Time Series Forecasting with Excel and R
Last updated
Last updated
We were allowed to pick the subject and data set of our interest, and I managed to convinced Henry to analyze seed fund in the US since tech startup always has my highest level of interest.
This image may not relate to this project at all. Source: www.biospace.com. All images, data and R Script can be found here
This is a project I did with my classmate He Liu in DSO 522 Applied Time Series Analysis for Forecasting class by professor Robertas Gabrys, USC.
Working capital is a critical problem for every startup. Starting a company is always an expensive venture, and most founders do not have the means to bootstrap or solely fund initial startup activities. At early stage, a common external funding type is seed capital, which is a type of equity-based funding in which an investor invests capital into a business during its early stages in exchange for equity stake. We notice an increase in the investment size for a funding deal, and we are sure founders care about the investment capacity of the market. Therefore, we decide to analyze the changes in the average seeding fund size for a startup in the US.
Our objective is to build a model that can best forecast this number
Our data source is Crunchbase.com, a website that crowd sources information about the fundraising of many startups around the world. Unfortunately, one had to pay a Pro membership to download the most recent data from Crunchbase. Therefore, we decided to use the data from 2006 to 2015, which is not up to date but can serve to train our models. We avoid using data for before 2006 period due to low quality and unstable data structure. We also notice this data set is biased and probably missing observation information, but we try to fit the best model and will reconsider its applicability for future data set.

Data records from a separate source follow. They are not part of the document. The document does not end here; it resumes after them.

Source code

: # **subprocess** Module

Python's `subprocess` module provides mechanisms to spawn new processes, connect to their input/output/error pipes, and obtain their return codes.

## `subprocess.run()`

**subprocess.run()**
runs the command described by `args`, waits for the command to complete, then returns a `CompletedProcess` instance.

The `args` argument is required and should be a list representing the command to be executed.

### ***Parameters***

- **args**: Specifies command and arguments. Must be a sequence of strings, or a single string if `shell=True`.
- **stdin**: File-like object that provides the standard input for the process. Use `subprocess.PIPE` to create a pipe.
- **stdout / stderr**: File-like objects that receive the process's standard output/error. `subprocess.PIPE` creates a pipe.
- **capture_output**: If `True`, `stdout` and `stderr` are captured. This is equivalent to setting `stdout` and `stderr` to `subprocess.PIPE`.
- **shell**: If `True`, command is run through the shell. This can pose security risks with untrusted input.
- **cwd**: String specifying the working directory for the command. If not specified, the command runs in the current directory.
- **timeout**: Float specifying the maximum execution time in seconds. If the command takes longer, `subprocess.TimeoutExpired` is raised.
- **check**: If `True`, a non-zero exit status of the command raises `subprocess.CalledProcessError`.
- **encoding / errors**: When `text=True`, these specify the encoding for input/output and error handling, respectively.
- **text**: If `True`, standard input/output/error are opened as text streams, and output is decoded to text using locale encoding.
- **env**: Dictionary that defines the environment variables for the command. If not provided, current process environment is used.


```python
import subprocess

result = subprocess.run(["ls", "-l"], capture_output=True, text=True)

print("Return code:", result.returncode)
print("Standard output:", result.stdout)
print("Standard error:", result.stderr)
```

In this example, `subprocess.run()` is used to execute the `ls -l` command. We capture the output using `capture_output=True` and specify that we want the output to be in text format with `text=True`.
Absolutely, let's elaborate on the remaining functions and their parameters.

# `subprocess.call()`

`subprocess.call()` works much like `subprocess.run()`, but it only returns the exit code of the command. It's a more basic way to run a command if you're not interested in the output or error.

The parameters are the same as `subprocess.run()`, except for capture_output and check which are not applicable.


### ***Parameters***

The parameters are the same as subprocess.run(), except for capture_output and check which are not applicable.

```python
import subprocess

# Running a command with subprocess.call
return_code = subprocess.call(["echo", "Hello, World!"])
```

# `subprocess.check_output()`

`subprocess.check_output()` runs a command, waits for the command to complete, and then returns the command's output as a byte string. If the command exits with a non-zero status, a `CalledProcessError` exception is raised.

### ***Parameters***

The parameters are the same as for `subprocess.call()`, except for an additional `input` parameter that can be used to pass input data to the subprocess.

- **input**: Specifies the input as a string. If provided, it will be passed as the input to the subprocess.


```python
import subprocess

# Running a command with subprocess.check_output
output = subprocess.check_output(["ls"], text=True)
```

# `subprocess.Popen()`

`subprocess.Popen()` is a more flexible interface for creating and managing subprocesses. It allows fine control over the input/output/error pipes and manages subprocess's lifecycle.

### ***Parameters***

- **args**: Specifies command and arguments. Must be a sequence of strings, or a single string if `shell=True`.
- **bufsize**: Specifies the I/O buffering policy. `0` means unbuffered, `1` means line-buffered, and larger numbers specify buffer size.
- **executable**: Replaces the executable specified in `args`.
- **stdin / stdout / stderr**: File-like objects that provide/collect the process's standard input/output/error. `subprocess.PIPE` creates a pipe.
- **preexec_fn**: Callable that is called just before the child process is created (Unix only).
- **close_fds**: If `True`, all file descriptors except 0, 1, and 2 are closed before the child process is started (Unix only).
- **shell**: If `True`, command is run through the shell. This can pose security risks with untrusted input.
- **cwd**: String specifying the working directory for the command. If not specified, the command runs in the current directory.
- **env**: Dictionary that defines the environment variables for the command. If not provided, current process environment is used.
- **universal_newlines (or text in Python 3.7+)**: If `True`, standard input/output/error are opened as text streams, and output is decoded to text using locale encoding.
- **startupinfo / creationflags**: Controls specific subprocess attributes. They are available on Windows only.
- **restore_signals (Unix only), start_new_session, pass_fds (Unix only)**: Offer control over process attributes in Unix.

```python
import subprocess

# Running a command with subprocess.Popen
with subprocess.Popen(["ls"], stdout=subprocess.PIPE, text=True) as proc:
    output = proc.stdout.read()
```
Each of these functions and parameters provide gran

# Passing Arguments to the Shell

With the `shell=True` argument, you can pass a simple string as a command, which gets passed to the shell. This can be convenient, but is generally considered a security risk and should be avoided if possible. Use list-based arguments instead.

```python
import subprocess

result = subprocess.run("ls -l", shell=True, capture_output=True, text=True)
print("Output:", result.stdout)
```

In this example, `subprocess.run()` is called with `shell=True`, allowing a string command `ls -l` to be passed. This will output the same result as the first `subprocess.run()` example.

Our data set has 22,791 observations from 2006 to 2015. We take the average of funding amount for each quarter and come up with the final data set for building models, which has 40 rows (40 quarters). Our response variable is “Average Fund”. Our training set includes the first 36 quarters, and our testing set includes our last 4 quarters. Explanatory variables include several economics indicators, which we adapt from the U.S. Census Bureau and the U.S. Bureau of Economic Analysis’s data.
Models
RMSE
MAPE
Holt-Winter’s Smoothing
188,027
15.2%
Time Series Regression with Quadratic Time
132,364
11.6%
Regression Against Economic Indicators
153,345
13.7%
ARIMA
171,804
15.1%
Of all models we tried, Time Series Regression with Quadratic Time has the lowest RMSE and MAPE. This model also shows the best performance on testing set with MAPE of 14%. From our models we can see that the average seed stage investment into startup companies are steadily increasing over time. The average early stage investment fund for startups are seeing an upward trend with small degrees of fluctuation. However, from our fitted models there are no strong quarterly seasonality effect on the amount funded.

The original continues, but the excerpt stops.